▶ _Exercise directions_:
Exactly the lines from the one containing "cliché instantané de..." to the last line of the records, inclusive, are to be transcribed; include no others.

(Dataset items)
"""
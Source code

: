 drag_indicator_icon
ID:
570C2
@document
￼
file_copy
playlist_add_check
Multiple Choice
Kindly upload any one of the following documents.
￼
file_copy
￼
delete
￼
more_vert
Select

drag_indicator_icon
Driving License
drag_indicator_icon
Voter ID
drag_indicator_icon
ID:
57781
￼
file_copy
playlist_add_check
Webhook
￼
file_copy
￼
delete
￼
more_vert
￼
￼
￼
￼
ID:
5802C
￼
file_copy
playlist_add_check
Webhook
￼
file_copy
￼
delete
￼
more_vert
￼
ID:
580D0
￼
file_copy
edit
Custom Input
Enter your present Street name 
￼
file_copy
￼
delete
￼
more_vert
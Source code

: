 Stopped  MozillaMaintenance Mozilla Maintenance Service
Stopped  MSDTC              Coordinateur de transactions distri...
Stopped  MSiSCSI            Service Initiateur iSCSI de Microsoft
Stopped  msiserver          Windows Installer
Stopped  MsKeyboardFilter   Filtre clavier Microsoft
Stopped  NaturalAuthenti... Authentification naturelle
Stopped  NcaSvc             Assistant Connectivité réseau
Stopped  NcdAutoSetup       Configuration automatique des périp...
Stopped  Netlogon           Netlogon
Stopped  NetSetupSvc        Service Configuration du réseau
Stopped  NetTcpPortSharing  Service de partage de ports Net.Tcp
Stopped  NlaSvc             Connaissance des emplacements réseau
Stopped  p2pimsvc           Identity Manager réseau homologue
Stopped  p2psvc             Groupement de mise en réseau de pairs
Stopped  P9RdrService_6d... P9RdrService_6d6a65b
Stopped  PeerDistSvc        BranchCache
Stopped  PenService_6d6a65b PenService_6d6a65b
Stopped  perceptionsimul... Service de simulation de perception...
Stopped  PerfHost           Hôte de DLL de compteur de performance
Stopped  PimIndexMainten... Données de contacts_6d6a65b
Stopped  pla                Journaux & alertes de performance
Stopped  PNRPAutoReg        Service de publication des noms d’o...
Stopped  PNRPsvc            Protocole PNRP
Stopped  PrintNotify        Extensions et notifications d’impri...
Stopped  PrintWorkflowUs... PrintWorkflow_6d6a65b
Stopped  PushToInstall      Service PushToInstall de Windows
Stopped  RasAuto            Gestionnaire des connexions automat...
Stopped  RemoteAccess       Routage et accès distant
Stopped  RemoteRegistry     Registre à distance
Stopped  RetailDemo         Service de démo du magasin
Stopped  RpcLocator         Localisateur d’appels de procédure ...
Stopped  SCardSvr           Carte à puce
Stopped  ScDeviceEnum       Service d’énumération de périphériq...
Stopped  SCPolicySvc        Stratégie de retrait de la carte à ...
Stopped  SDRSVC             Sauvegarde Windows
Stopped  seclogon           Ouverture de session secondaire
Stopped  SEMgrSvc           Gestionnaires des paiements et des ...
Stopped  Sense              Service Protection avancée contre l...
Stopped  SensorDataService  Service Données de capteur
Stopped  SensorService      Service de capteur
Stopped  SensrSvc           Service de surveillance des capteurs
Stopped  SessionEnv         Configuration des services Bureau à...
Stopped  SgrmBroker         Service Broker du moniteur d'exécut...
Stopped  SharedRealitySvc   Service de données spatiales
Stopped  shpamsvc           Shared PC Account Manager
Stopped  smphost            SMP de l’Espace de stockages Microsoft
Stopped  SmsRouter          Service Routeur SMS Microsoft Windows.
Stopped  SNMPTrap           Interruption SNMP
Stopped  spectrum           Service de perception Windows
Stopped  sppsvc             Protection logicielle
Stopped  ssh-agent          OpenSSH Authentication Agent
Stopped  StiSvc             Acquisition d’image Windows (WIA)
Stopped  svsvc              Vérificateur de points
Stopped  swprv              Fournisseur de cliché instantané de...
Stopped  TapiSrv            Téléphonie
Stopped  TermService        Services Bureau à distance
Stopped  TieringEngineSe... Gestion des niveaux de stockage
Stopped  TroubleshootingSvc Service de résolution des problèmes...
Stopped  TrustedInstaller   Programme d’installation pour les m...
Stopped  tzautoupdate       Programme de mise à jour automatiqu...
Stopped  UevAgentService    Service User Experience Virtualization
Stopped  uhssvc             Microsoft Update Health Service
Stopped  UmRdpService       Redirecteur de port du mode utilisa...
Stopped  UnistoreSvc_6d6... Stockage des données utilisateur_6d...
"""
▶ _Reply to the exercise_:
Stopped  swprv              Fournisseur de cliché instantané de...
Stopped  TapiSrv            Téléphonie
Stopped  TermService        Services Bureau à distance
Stopped  TieringEngineSe... Gestion des niveaux de stockage
Stopped  TroubleshootingSvc Service de résolution des problèmes...
Stopped  TrustedInstaller   Programme d’installation pour les m...
Stopped  tzautoupdate       Programme de mise à jour automatiqu...
Stopped  UevAgentService    Service User Experience Virtualization
Stopped  uhssvc             Microsoft Update Health Service
Stopped  UmRdpService       Redirecteur de port du mode utilisa...
Stopped  UnistoreSvc_6d6... Stockage des données utilisateur_6d...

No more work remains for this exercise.